僕らをひとつにした傘はその役目を果たしてくれた。

それでも前を歩く彼女の肩は雨水でびしょびしょだった。

「送ってくれてありがとう」

「ううん、風邪引かないように気をつけてね」

暗闇の中でも、街灯に照らされた彼女の笑顔はとても綺麗だった。

じゃあね。と彼女に背を向けて歩き出した。

「待って......!  」



振り返った僕の胸に、彼女は飛び込んできた。



思わず僕は固まった。ほんのり香るシャンプーが、僕の鼻を刺激して、今まで僕らの間に存在していた距離が、無くなった。

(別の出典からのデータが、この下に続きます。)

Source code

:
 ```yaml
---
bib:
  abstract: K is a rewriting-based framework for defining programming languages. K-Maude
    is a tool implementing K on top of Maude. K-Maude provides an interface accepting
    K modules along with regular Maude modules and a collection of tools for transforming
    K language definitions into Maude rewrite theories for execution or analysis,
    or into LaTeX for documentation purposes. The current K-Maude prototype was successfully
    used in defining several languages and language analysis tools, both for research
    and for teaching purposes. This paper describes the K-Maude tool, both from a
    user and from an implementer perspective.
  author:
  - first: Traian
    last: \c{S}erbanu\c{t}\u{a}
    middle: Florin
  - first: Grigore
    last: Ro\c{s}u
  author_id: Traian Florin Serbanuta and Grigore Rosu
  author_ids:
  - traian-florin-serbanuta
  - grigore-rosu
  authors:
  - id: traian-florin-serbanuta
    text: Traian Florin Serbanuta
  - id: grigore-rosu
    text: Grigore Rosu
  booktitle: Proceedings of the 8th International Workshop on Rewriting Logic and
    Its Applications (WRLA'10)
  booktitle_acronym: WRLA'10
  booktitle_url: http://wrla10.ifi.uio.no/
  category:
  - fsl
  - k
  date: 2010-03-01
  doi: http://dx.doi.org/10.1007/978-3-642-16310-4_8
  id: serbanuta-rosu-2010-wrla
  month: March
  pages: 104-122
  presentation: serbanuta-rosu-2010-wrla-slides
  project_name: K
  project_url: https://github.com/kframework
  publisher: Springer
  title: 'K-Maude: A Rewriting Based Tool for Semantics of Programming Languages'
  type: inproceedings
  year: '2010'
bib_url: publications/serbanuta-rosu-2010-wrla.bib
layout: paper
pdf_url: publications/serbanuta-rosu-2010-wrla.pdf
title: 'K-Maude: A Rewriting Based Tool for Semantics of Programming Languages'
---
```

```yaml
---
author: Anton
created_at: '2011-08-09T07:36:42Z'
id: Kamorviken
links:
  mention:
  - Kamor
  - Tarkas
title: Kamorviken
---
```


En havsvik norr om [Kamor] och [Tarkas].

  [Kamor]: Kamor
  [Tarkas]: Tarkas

照れ気味に、抱きしめ返した彼女の体は少し冷たくて、少し震えているのがわかった。

ゆっくりと離れた彼女の頬が少し赤いことを、街灯は知らせてくれた。

少し照れた表情で再び見せた結衣さんの笑顔は、とても愛おしく思えた。

「また明日 」

彼女が家に入るその時まで見届けた僕は、軽い足取りで歩き始めた。

一人で歩く帰り道を、月光は明るく照らしてくれた。

家に着くまでの間、頭の中で色んな妄想と喜びが爆発して、それが顔に出ていないかとても心配になった。


寝る前に結衣さんからのLINEが来ていることに気づいた。


「......ありがとう。 
こちらこそ、大好きです」


とだけ送信して、思わず笑みがこぼれた。


ずっと夢を見ていたような気分だった。

今日一日のことが、僕の頭の中にしっかりと記憶されたことを確認して、僕は眠い目を閉じた。